**TASK BRIEF**
Go through the entries below and copy every line that holds the word "dotfiles".

----------

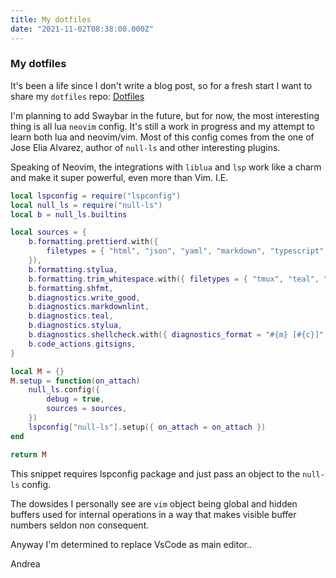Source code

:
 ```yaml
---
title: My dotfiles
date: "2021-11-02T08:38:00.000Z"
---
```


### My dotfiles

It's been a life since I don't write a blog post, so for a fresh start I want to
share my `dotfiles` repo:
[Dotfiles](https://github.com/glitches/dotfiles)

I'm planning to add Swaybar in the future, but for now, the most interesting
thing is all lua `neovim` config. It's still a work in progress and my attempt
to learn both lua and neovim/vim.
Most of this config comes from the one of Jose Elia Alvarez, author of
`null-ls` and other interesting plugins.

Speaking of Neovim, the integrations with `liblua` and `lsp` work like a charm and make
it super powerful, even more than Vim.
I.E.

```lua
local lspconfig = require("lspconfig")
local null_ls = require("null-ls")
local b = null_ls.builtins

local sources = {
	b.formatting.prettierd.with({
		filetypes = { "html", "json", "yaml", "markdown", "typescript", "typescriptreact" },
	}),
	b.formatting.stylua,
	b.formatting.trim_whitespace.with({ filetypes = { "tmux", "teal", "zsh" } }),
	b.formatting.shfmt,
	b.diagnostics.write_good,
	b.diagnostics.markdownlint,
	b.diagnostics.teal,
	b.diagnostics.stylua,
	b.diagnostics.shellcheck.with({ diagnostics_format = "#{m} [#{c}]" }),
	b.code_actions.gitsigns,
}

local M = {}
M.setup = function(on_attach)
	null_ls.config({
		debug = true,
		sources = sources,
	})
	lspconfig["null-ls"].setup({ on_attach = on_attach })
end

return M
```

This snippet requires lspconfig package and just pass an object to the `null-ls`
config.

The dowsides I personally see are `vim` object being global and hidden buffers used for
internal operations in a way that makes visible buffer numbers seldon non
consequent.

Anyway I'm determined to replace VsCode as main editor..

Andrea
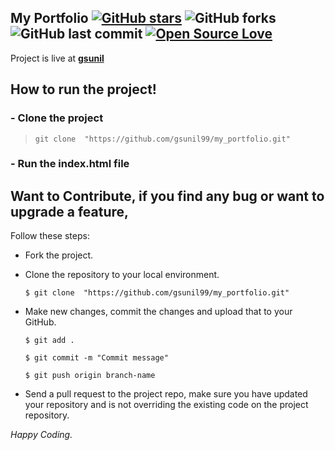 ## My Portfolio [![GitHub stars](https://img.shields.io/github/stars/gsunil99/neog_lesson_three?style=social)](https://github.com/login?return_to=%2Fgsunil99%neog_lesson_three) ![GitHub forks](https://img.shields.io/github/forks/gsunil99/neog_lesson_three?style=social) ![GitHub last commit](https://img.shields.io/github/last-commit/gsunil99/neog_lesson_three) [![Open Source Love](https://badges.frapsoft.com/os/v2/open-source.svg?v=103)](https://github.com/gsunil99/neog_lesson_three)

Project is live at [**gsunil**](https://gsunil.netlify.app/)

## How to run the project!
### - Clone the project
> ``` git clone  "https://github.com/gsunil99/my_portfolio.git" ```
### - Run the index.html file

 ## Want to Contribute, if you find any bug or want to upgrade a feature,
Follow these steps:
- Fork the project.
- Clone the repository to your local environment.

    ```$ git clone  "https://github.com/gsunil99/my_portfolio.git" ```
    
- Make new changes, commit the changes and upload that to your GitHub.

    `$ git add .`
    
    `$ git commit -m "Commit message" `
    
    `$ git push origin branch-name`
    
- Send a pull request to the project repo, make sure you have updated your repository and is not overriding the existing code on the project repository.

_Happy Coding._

----------

**RESULT OF THE EXERCISE**
title: My dotfiles
### My dotfiles
share my `dotfiles` repo:
[Dotfiles](https://github.com/glitches/dotfiles)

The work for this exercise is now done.